Yes, Ma'am

by Russ

Things she’d described as ‘ghastly’ (arse, not ass) since she sat down: the taxi driver speaking to her; the bald patch on the old woman who had done her pedicure; the smell of the ‘poor person who must have been lost’ in Waitrose; her soup; the glass of wine she’d just been given for free after complaining that her soup wasn’t ‘soupy’ enough; the sun; the parasol brought for her to block the sun; the shade; the waiter being ‘Polish or Uzbekistani or whatever’; the ‘overtly phallic’ spouts on the teapots; socialists.

I did my best to concentrate on reading as my subconscious formed thoughts of dragging her down some dark passage and showing her just exactly what ghastly (ass, not arse) meant. I ordered another coffee, politely, and turned a page, though I wasn’t really taking in words anymore.

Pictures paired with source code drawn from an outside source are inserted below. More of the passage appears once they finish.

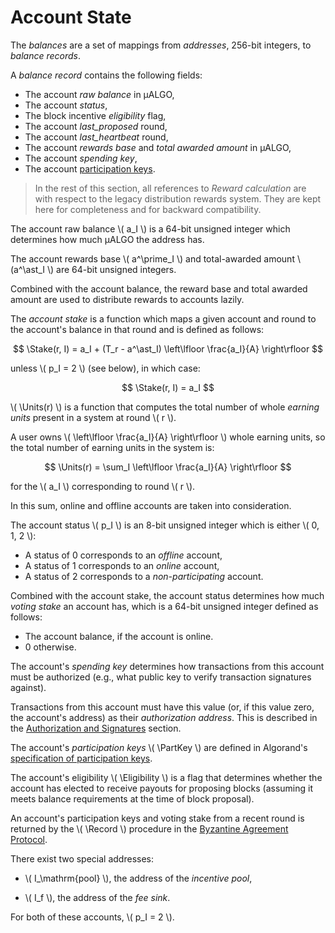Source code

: $$
\newcommand \Record {\mathrm{Record}}
\newcommand \PartKey {\mathrm{PartKey}}
\newcommand \Eligibility {\mathrm{A_e}}
\newcommand \Stake {\mathrm{Stake}}
\newcommand \Units {\mathrm{Units}}
$$

# Account State

The _balances_ are a set of mappings from _addresses_, 256-bit integers, to _balance
records_.

A _balance record_ contains the following fields:

- The account _raw balance_ in μALGO,
- The account _status_,
- The block incentive _eligibility_ flag,
- The account _last_proposed_ round,
- The account _last_heartbeat_ round,
- The account _rewards base_ and _total awarded amount_ in μALGO,
- The account _spending key_,
- The account [participation keys]().

> In the rest of this section, all references to _Reward calculation_ are with respect
> to the legacy distribution rewards system. They are kept here for completeness
> and for backward compatibility.

The account raw balance \\( a_I \\) is a 64-bit unsigned integer which determines
how much μALGO the address has.

The account rewards base \\( a^\prime_I \\) and total-awarded amount \\(a^\ast_I \\)
are 64-bit unsigned integers.

Combined with the account balance, the reward base and total awarded amount are
used to distribute rewards to accounts lazily.

The _account stake_ is a function which maps a given account and round to the account's
balance in that round and is defined as follows:

$$
\Stake(r, I) = a_I + (T_r - a^\ast_I) \left\lfloor \frac{a_I}{A} \right\rfloor
$$

unless \\( p_I = 2 \\) (see below), in which case:

$$
\Stake(r, I) = a_I
$$

\\( \Units(r) \\) is a function that computes the total number of whole _earning
units_ present in a system at round \\( r \\).

A user owns \\( \left\lfloor \frac{a_I}{A} \right\rfloor \\) whole earning units,
so the total number of earning units in the system is:

$$
\Units(r) = \sum_I \left\lfloor \frac{a_I}{A} \right\rfloor
$$

for the \\( a_I \\) corresponding to round \\( r \\).

In this sum, online and offline accounts are taken into consideration.

<!-- TODO define how \Units updates -->

The account status \\( p_I \\) is an 8-bit unsigned integer which is either \\( 0, 1, 2 \\):

- A status of 0 corresponds to an _offline_ account,
- A status of 1 corresponds to an _online_ account,
- A status of 2 corresponds to a _non-participating_ account.

Combined with the account stake, the account status determines how much _voting
stake_ an account has, which is a 64-bit unsigned integer defined as follows:

- The account balance, if the account is online.
- 0 otherwise.

The account's _spending key_ determines how transactions from this account must be
authorized (e.g., what public key to verify transaction signatures against).

Transactions from this account must have this value (or, if this value zero, the
account's address) as their _authorization address_. This is described in the
[Authorization and Signatures]() section.

The account's _participation keys_ \\( \PartKey \\) are defined in Algorand's [specification
of participation keys]().

The account's eligibility \\( \Eligibility \\) is a flag that determines whether
the account has elected to receive payouts for proposing blocks (assuming it meets
balance requirements at the time of block proposal).

An account's participation keys and voting stake from a recent round is returned
by the \\( \Record \\) procedure in the [Byzantine Agreement Protocol]().

There exist two special addresses:

- \\( I_\mathrm{pool} \\), the address of the _incentive pool_,

- \\( I_f \\), the address of the _fee sink_.

For both of these accounts, \\( p_I = 2 \\).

She sipped her wine, making sure to pull a face with every swallow, and looked towards the trees which lined the park opposite. A small boy wearing a cape and mask was weaving between the trunks as his mother chatted to a friend. She screwed up her nose, no doubt appraising the scene. Her top hung off one shoulder and the shadows which formed made her long pale neck look devastatingly elegant. I refocused on my page, determined not to give her the satisfaction of seeing me look. Or worse, adding me to her list.

I had just succeeded in immersing myself in a full paragraph when her voice cut through the air once again.

‘Hey, you! Garcon, herr, Manuel, whatever,’ she clicked her fingers. I kept my eyes low so as not to see the waiter’s discomfort. ‘I’m sorry, this wine is just too ghastly, do you have something else?’

She’d drunk two-thirds of it.

‘Yes, ma’am.’

I heard just the right amount of attitude in the waiter’s voice and coughed back a smile. Fortunately, she didn’t, or she chose to ignore it. I looked up slightly and, as she turned her head away from the waiter, she caught my gaze. Her eyes were emerald green and actually glistened in the sun. The moistened lips which she’d pushed into a pout all but lifted me involuntarily from my seat.

I looked to my coffee, almost cricking my neck with the abruptness of the movement. In my periphery, I saw the waiter return with new wine and casually wondered just what he might have added to it.

‘Well?’

I wasn’t looking, but I could tell the word was directed at me. I ignored it but it was swiftly followed with an insistent throat clearing and I acquiesced. I lifted my eyes to see her smiling at me, it looked like a promise and a threat.

‘What did you buy me, you ghastly little man?’

I pretended to myself for half a second that I could just walk away, but we both knew that wasn’t how this worked. I reached into my jacket pocket for the freshly procured half-dozen grams of metal and rock that would weigh on both my credit and my conscience for months to come.

I watched as she opened it, and waited for her review.